Par arrêt du 5 décembre 2017, la cour d'appel de Versailles a :

- confirmé le jugement déféré en ce qu'il a prononcé l'expulsion de la société Pedinielli et autorisé la société Finamur à entreposer le mobilier dans un garde meuble, et en ce qu'il a condamné la société Pedinielli au paiement de la somme de 103.665,32 euros au titre des indemnités d'occupation pour la période du 1er juillet au 30 avril 2014, outre 3.048,98 euros à compter du 1er mai 2014 jusqu'à parfaite libération des lieux,

- infirmé le jugement pour le surplus,

Et statuant à nouveau,

- dit que la société Pedinielli devra libérer les lieux dans un délai maximum de quatre mois après la signification du présent arrêt,

- condamné la société Pedinielli à supporter toutes les charges, prestations et fournitures, taxes et dépenses afférentes aux lieux loués, à l'exclusion toutefois des grosses réparations définies par l'article 606 du code civil,

- prononcé la nullité de la convention d'occupation précaire signée le 1er avril 1999,

- condamné la société Finamur à payer à la société Pedinielli la somme de 219.526 euros à titre de dommages et intérêts, outre intérêts au taux légal à compter du présent arrêt, et capitalisation des intérêts,

- rejeté toutes autres demandes,

- condamné la société Finamur à payer à la société Pedinielli la somme de 3.000 euros sur le fondement de l'article 700 du code de procédure civile,

- condamné la société Finamur aux dépens d'appel, avec droit de recouvrement direct, par application de l'article 699 du code de procédure civile.
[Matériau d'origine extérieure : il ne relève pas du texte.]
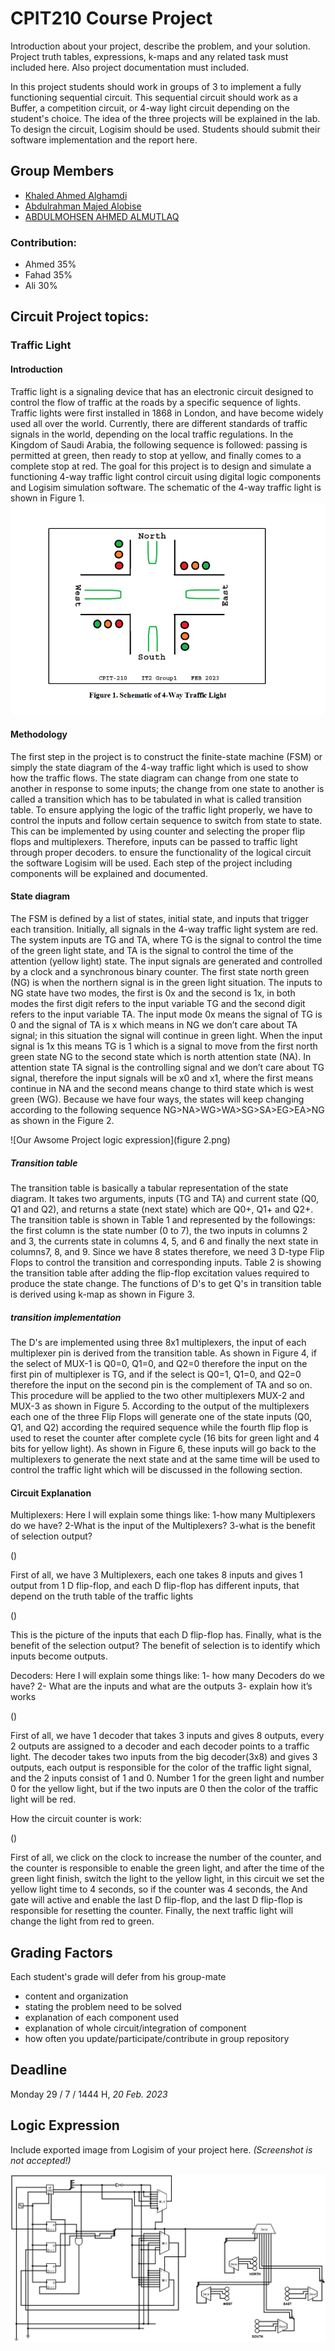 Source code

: # CPIT210 Course Project
Introduction about your project, describe the problem, and your solution. Project truth tables, expressions, k-maps and any related task must included here. Also project documentation must included.

In this project students should work in groups of 3 to implement a fully functioning sequential circuit. This sequential circuit should work as a Buffer, a competition circuit, or 4-way light circuit depending on the student's choice. The idea of the three projects will be explained in the lab. To design the circuit, Logisim should be used. Students should submit their software implementation and the report here. 

## Group Members
[comment]: <> (each group memeber should write his first, middle and last name with link to his GitHub account)
- [Khaled Ahmed Alghamdi](https://github.com/KhaledAhmedALghamdi)
- [Abdulrahman Majed Alobise](https://github.com/dahmoni1211)
- [ABDULMOHSEN AHMED ALMUTLAQ](https://github.com/Abdulmohsen-almutlaq)

[comment]: <> (Students should include the contribution percentage of each group member.)
[comment]: <> (Example:)
### Contribution:
- Ahmed 35%
- Fahad 35%
- Ali 30%

## Circuit Project topics:

[comment]: <> (Traffic Light)


### Traffic Light
#### Introduction
Traffic light is a signaling device that has an electronic circuit designed to control the flow of traffic at the roads by a specific sequence of lights. Traffic lights were first installed in 1868 in London, and have become widely used all over the world. Currently, there are different standards of traffic signals in the world, depending on the local traffic regulations. In the Kingdom of Saudi Arabia, the following sequence is followed: passing is permitted at green, then ready to stop at yellow, and finally comes to a complete stop at red. The goal for this project is to design and simulate a functioning 4-way traffic light control circuit using digital logic components and Logisim simulation software. The schematic of the 4-way traffic light is shown in Figure 1.
![figure 1](figure1.png)

#### Methodology
The first step in the project is to construct the finite-state machine (FSM) or simply the state diagram of the 4-way traffic light which is used to show how the traffic flows. The state diagram can change from one state to another in response to some inputs; the change from one state to another is called a transition which has to be tabulated in what is called transition table. To ensure applying the logic of the traffic light properly, we have to control the inputs and follow certain sequence to switch from state to state. This can be implemented by using counter and selecting the proper flip flops and multiplexers. Therefore, inputs can be passed to traffic light through proper decoders. to ensure the functionality of the logical circuit the software Logisim will be used. Each step of the project including components will be explained and documented.

#### State diagram
The FSM is defined by a list of states, initial state, and inputs that trigger each transition. Initially, all signals in the 4-way traffic light system are red. The system inputs are TG and TA, where TG is the signal to control the time of the green light state, and TA is the signal to control the time of the attention (yellow light) state. The input signals are generated and controlled by a clock and a synchronous binary counter. The first state north green (NG) is when the northern signal is in the green light situation. The inputs to NG state have two modes, the first is 0x and the second is 1x, in both modes the first digit refers to the input variable TG and the second digit refers to the input variable TA. The input mode 0x means the signal of TG is 0 and the signal of TA is x which means in NG we don’t care about TA signal; in this situation the signal will continue in green light. When the input signal is 1x this means TG is 1 which is a signal to move from the first north green state NG to the second state which is north attention state (NA). In attention state TA signal is the controlling signal and we don’t care about TG signal, therefore the input signals will be x0 and x1, where the first means continue in NA and the second means change to third state which is west green (WG). Because we have four ways, the states will keep changing according to the following sequence NG>NA>WG>WA>SG>SA>EG>EA>NG as shown in the Figure 2.

![Our Awsome Project logic expression](figure 2.png)


##### Transition table
The transition table is basically a tabular representation of the state diagram. It takes two arguments, inputs (TG and TA) and current state (Q0, Q1 and Q2), and returns a state (next state) which are Q0+, Q1+ and Q2+. The transition table is shown in Table 1 and represented by the followings: the first column is the state number (0 to 7), the two inputs in columns 2 and 3, the currents state in columns 4, 5, and 6 and finally the next state in columns7, 8, and 9.  Since we have 8 states therefore, we need 3 D-type Flip Flops to control the transition and corresponding inputs. Table 2 is showing the transition table after adding the flip-flop excitation values required to produce the state change. The functions of D's to get Q's in transition table is derived using k-map as shown in Figure 3.

##### transition implementation
The D's are implemented using three 8x1 multiplexers, the input of each multiplexer pin is derived from the transition table. As shown in Figure 4, if the select of MUX-1 is Q0=0, Q1=0, and Q2=0 therefore the input on the first pin of multiplexer is TG, and if the select is Q0=1, Q1=0, and Q2=0 therefore the input on the second pin is the complement of TA and so on. This procedure will be applied to the two other multiplexers MUX-2 and MUX-3 as shown in Figure 5. According to the output of the multiplexers each one of the three Flip Flops will generate one of the state inputs (Q0, Q1, and Q2) according the required sequence while the fourth flip flop is used to reset the counter after complete cycle (16 bits for green light and 4 bits for yellow light). As shown in Figure 6,  these inputs will go back to the multiplexers to generate the next state and at the same time will be used to control the traffic light which will be discussed in the following section.


#### Circuit Explanation

Multiplexers:
Here I will explain some things like:
1-how many Multiplexers do we have?
2-What is the input of the Multiplexers?
3-what is the benefit of selection output?

()

First of all, we have 3 Multiplexers, each one takes 8 inputs and gives 1 output from 1 D flip-flop, and each D flip-flop has different inputs, that depend on the truth table of the traffic lights

()

This is the picture of the inputs that each D flip-flop has. Finally, what is the benefit of the selection output? The benefit of selection is to identify which inputs become outputs.

Decoders:
Here I will explain some things like:
1-	how many Decoders do we have?
2-	What are the inputs and what are the outputs
3-	explain how it’s works

()

First of all, we have 1 decoder that takes 3 inputs and gives 8 outputs, every 2 outputs are assigned to a decoder and each decoder points to a traffic light. The decoder takes two inputs from the big decoder(3x8) and gives 3 outputs, each output is responsible for the color of the traffic light signal, and the 2 inputs consist of 1 and 0. Number 1 for the green light and number 0 for the yellow light, but if the two inputs are  0  then the color of the traffic light will be red.

How the circuit counter is work:

()

First of all, we click on the clock to increase the number of the counter, and the counter is responsible to enable the green light, and after the time of the green light finish, switch the light to the yellow light, in this circuit we set the yellow light time to 4 seconds, so if the counter was 4 seconds, the And gate will active and enable the last D flip-flop, and the last D flip-flop is responsible for resetting the counter. Finally, the next traffic light will change the light from red to green.

## Grading Factors
Each student's grade will defer from his group-mate 
- content and organization
- stating the problem need to be solved
- explanation of each component used
- explanation of whole circuit/integration of component
- how often you update/participate/contribute in group repository

## Deadline
Monday 29 / 7 / 1444 H, *20 Feb. 2023*

## Logic Expression
Include exported image from Logisim of your project here. *(Screenshot is not accepted!)*

![Our Awsome Project logic expression](Logic_Expression.png)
Par arrêt du 12 septembre 2019, la Cour de cassation a cassé et annulé l'arrêt rendu le 5 décembre 2017 par la cour d'appel de Versailles, seulement en ce qu'il a limité l'indemnisation de la société Pedinielli à la somme de 219.526 euros, remis sur ce point la cause et les parties dans l'état où elles se trouvaient avant ledit arrêt et, renvoyé les parties devant la cour d'appel de Versailles autrement composée.
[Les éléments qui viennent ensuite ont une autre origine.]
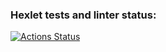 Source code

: ### Hexlet tests and linter status:
[![Actions Status](https://github.com/Anastasia-Kim3/qa-engineer-project-85/workflows/hexlet-check/badge.svg)](https://github.com/Anastasia-Kim3/qa-engineer-project-85/actions) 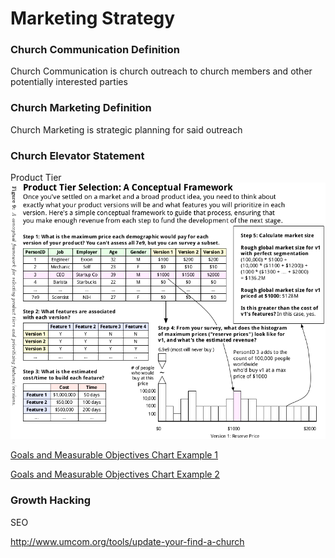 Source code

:# Marketing Strategy

### Church Communication Definition

Church Communication is church outreach to church members and other potentially interested parties

### Church Marketing Definition

Church Marketing is strategic planning for said outreach

### Church Elevator Statement

Product Tier
![](marketing-strategy/product-tier.png)

[Goals and Measurable Objectives Chart Example 1](marketing-strategy/goals-measurable-objectives-chart-example-1.png)

[Goals and Measurable Objectives Chart Example 2](marketing-strategy/goals-measurable-objectives-chart-example-2.png)

### Growth Hacking

SEO

http://www.umcom.org/tools/update-your-find-a-church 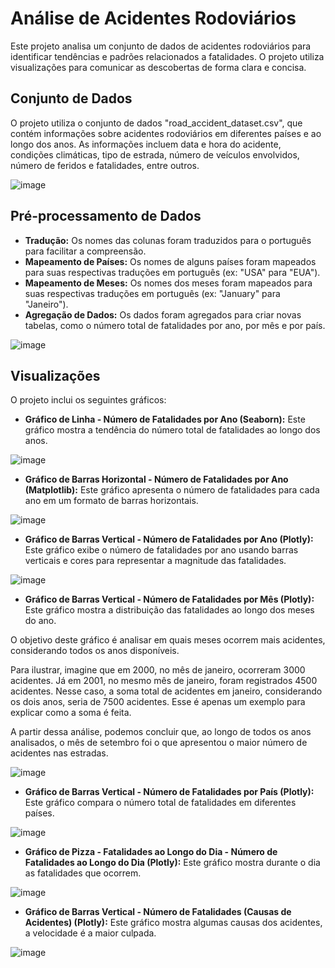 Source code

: # Análise de Acidentes Rodoviários

Este projeto analisa um conjunto de dados de acidentes rodoviários para identificar tendências e padrões relacionados a fatalidades.  O projeto utiliza visualizações para comunicar as descobertas de forma clara e concisa.

## Conjunto de Dados

O projeto utiliza o conjunto de dados "road_accident_dataset.csv", que contém informações sobre acidentes rodoviários em diferentes países e ao longo dos anos. As informações incluem data e hora do acidente, condições climáticas, tipo de estrada, número de veículos envolvidos, número de feridos e fatalidades, entre outros.

![image](https://github.com/user-attachments/assets/e5dd6ac4-751d-47aa-b960-161eb172025f)


## Pré-processamento de Dados

* **Tradução:** Os nomes das colunas foram traduzidos para o português para facilitar a compreensão.
* **Mapeamento de Países:** Os nomes de alguns países foram mapeados para suas respectivas traduções em português (ex: "USA" para "EUA").
* **Mapeamento de Meses:** Os nomes dos meses foram mapeados para suas respectivas traduções em português (ex: "January" para "Janeiro").
* **Agregação de Dados:** Os dados foram agregados para criar novas tabelas, como o número total de fatalidades por ano, por mês e por país.

![image](https://github.com/user-attachments/assets/a3552dbd-f350-423a-8822-3798a1b8933c)


## Visualizações

O projeto inclui os seguintes gráficos:

* **Gráfico de Linha - Número de Fatalidades por Ano (Seaborn):**  Este gráfico mostra a tendência do número total de fatalidades ao longo dos anos.

![image](https://github.com/user-attachments/assets/06151318-e7d3-496e-a894-b1450642b4af)



* **Gráfico de Barras Horizontal - Número de Fatalidades por Ano (Matplotlib):** Este gráfico apresenta o número de fatalidades para cada ano em um formato de barras horizontais.

![image](https://github.com/user-attachments/assets/dbac312e-74f2-427a-b1dd-901d525341b7)


* **Gráfico de Barras Vertical - Número de Fatalidades por Ano (Plotly):**  Este gráfico exibe o número de fatalidades por ano usando barras verticais e cores para representar a magnitude das fatalidades.

![image](https://github.com/user-attachments/assets/90a58df9-ddb3-4d47-b95c-bdf93c47c9ba)


* **Gráfico de Barras Vertical - Número de Fatalidades por Mês (Plotly):** Este gráfico mostra a distribuição das fatalidades ao longo dos meses do ano.

O objetivo deste gráfico é analisar em quais meses ocorrem mais acidentes, considerando todos os anos disponíveis.

Para ilustrar, imagine que em 2000, no mês de janeiro, ocorreram 3000 acidentes. Já em 2001, no mesmo mês de janeiro, foram registrados 4500 acidentes. Nesse caso, a soma total de acidentes em janeiro, considerando os dois anos, seria de 7500 acidentes. Esse é apenas um exemplo para explicar como a soma é feita.

A partir dessa análise, podemos concluir que, ao longo de todos os anos analisados, o mês de setembro foi o que apresentou o maior número de acidentes nas estradas.

![image](https://github.com/user-attachments/assets/5bb45200-ba80-47bb-b289-24abc2b3039f)


* **Gráfico de Barras Vertical - Número de Fatalidades por País (Plotly):**  Este gráfico compara o número total de fatalidades em diferentes países.

![image](https://github.com/user-attachments/assets/0a4e826a-8951-4c1a-9491-a18fb3f18c0f)

* **Gráfico de Pizza - Fatalidades ao Longo do Dia - Número de Fatalidades ao Longo do Dia (Plotly):**  Este gráfico mostra durante o dia as fatalidades que ocorrem.

![image](https://github.com/user-attachments/assets/0c92f0a0-0256-4643-bd19-b56c26f4227a)

* **Gráfico de Barras Vertical - Número de Fatalidades (Causas de Acidentes) (Plotly):** Este gráfico mostra algumas causas dos acidentes, a velocidade é a maior culpada.

![image](https://github.com/user-attachments/assets/0cae35f5-cf06-45bf-af1d-b9b589a980ff)


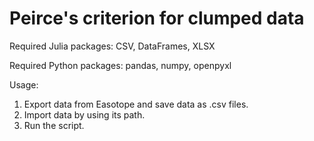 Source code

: # Peirce's criterion for clumped data

Required Julia packages: CSV, DataFrames, XLSX

Required Python packages: pandas, numpy, openpyxl

Usage: 
1. Export data from Easotope and save data as .csv files.
2. Import data by using its path.
3. Run the script.
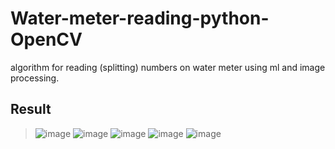 # Water-meter-reading-python-OpenCV
algorithm for reading (splitting) numbers on water meter using ml and image processing.

## Result
> ![image](https://user-images.githubusercontent.com/82968741/211611942-600aeeb5-748b-473a-ac46-62fddc8b3b1b.png)
> ![image](https://user-images.githubusercontent.com/82968741/211612001-62e08322-4f5c-47d2-aaf1-2961a54e2833.png)
> ![image](https://user-images.githubusercontent.com/82968741/211612076-8140f933-b94b-42a6-8cbe-53acc883c2c3.png)
> ![image](https://user-images.githubusercontent.com/82968741/211612157-74774998-fe57-4081-a418-01cc1592c731.png)
> ![image](https://user-images.githubusercontent.com/82968741/211612265-db5e402f-be3f-45f3-849e-a1d19c8e8356.png)

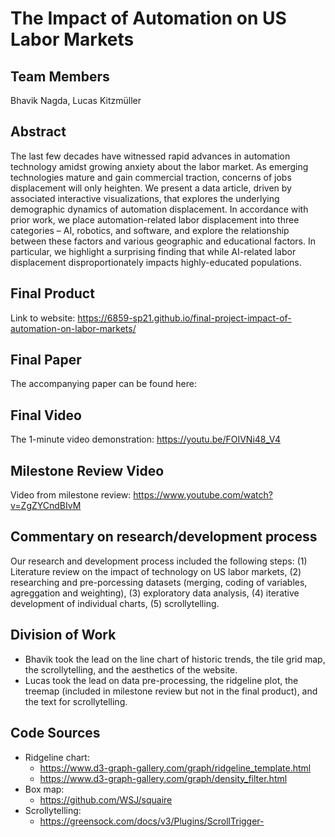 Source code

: # The Impact of Automation on US Labor Markets

## Team Members
Bhavik Nagda, Lucas Kitzmüller

## Abstract
The last few decades have witnessed rapid advances in automation technology amidst growing anxiety about the labor market. As emerging technologies mature and gain commercial traction, concerns of jobs displacement will only heighten. We present a data article, driven by associated interactive visualizations, that explores the underlying demographic dynamics of automation displacement. In accordance with prior work, we place automation-related labor displacement into three categories – AI, robotics, and software, and explore the relationship between these factors and various geographic and educational factors. In particular, we highlight a surprising finding that while AI-related labor displacement disproportionately impacts highly-educated populations.


## Final Product
Link to website: https://6859-sp21.github.io/final-project-impact-of-automation-on-labor-markets/ 

## Final Paper
The accompanying paper can be found here:

## Final Video
The 1-minute video demonstration: https://youtu.be/FOIVNi48_V4 

## Milestone Review Video
Video from milestone review: https://www.youtube.com/watch?v=ZgZYCndBIvM

##  Commentary on research/development process
Our research and development process included the following steps: (1) Literature review on the impact of technology on US labor markets, (2) researching and pre-porcessing datasets (merging, coding of variables, agreggation and weighting), (3) exploratory data analysis, (4) iterative development of individual charts, (5) scrollytelling. 

## Division of Work
* Bhavik took the lead on the line chart of historic trends, the tile grid map, the scrollytelling, and the aesthetics of the website.
* Lucas took the lead on data pre-processing, the ridgeline plot, the treemap (included in milestone review but not in the final product), and the text for scrollytelling.

## Code Sources
* Ridgeline chart:
  * https://www.d3-graph-gallery.com/graph/ridgeline_template.html
  * https://www.d3-graph-gallery.com/graph/density_filter.html
* Box map: 
  * https://github.com/WSJ/squaire  
* Scrollytelling:
  * https://greensock.com/docs/v3/Plugins/ScrollTrigger-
La société Pedinielli a saisi la cour d'appel de Versailles par déclaration en date du 13 novembre 2019.

PRÉTENTIONS DES PARTIES

Par dernières conclusions notifiées le 2 juin 2020, la société Pedinielli a demandé à la cour de :

- Infirmer le jugement rendu par le tribunal de commerce de Nanterre le 19 mai 2016 en ce qu'il a limité l'indemnisation du préjudice de la société Pedinielli à la somme de 230.000 euros ;

- Juger que la société Pedinielli a subi des préjudices financiers réels pour un montant justifié de 782.663,90 euros outre mémoire ;

- En conséquence, condamner la société Finamur à l'indemniser de ses préjudices et la condamner à payer à la société Pedinielli la somme de 782.663,90 euros ;

- Dire que cette somme portera intérêt au taux légal à compter de l'arrêt du 5 décembre 2017 et à défaut de la décision à intervenir ;

- Juger que la société Pedinielli a perdu une chance de pouvoir acquérir la propriété de l'ensemble immobilier valorisé à la somme de 1.430.000 euros ;

- Juger que la société Pedinielli a perdu une chance de réaliser une plus-value de revente de l'immeuble, corollaire de la perte de chance d'acquérir l'immeuble ;

- Juger bien fondée la société Pedinielli à solliciter l'indemnisation de cette perte de chance ;

- Juger qu'en l'état de l'affirmation de la société Unicomi (dans la convention d'occupation précaire du 1 avril 1999) selon laquelle l'acquisition du terrain est en cours, et qu'en l'état de la preuve rapportée par la société Pedinielli qu'elle s'était acquittée de l'intégralité des loyers portés dans la colonne 3 du tableau annexé à la convention, qu'elle disposait de la trésorerie suffisante pour payer comptant le prix du terrain soit la somme de 700.000 francs (106.714,31 euros), que le seul aléa concernait l'échéance de cette acquisition ;

- Juger que la société Pedinielli assurée par la société Unicomi de devenir un jour propriétaire de l'immeuble dans son intégralité (terrain + bâtiment) a démontré sa réelle intention d'acquérir l'immeuble en réglant scrupuleusement les loyers d'indemnités d'occupation et en réalisant de lourds investissements ;

- Juger que la perte de chance d'acquérir le bâtiment comme de réaliser une plus-value en cas de revente peut être fixée à 81.70 % de la valeur de l'immeuble (terrain et bâtiment) estimée à la somme de 1.430.000 euros ;

- Condamner en conséquence la société Finamur à payer à la société Pedinielli la somme de 1.168.310 euros au titre de la perte de chance ;

- Juger que cette somme portera intérêts au taux légal à compter de la décision à intervenir ;

- Ordonner la capitalisation des intérêts ;

- Condamner la société Finamur aux entiers dépens d'appel en ceux compris la note d'honoraire de l'expert Pascal de 5.144,60 euros toutes taxes comprises ;

- Condamner la société Finamur à payer à la société Pedinielli la somme de 10.000 euros au titre des dispositions de l'article 700 du code de procédure civile ;

- Débouter la société Finamur de l'intégralité de ses demandes, fins et conclusions.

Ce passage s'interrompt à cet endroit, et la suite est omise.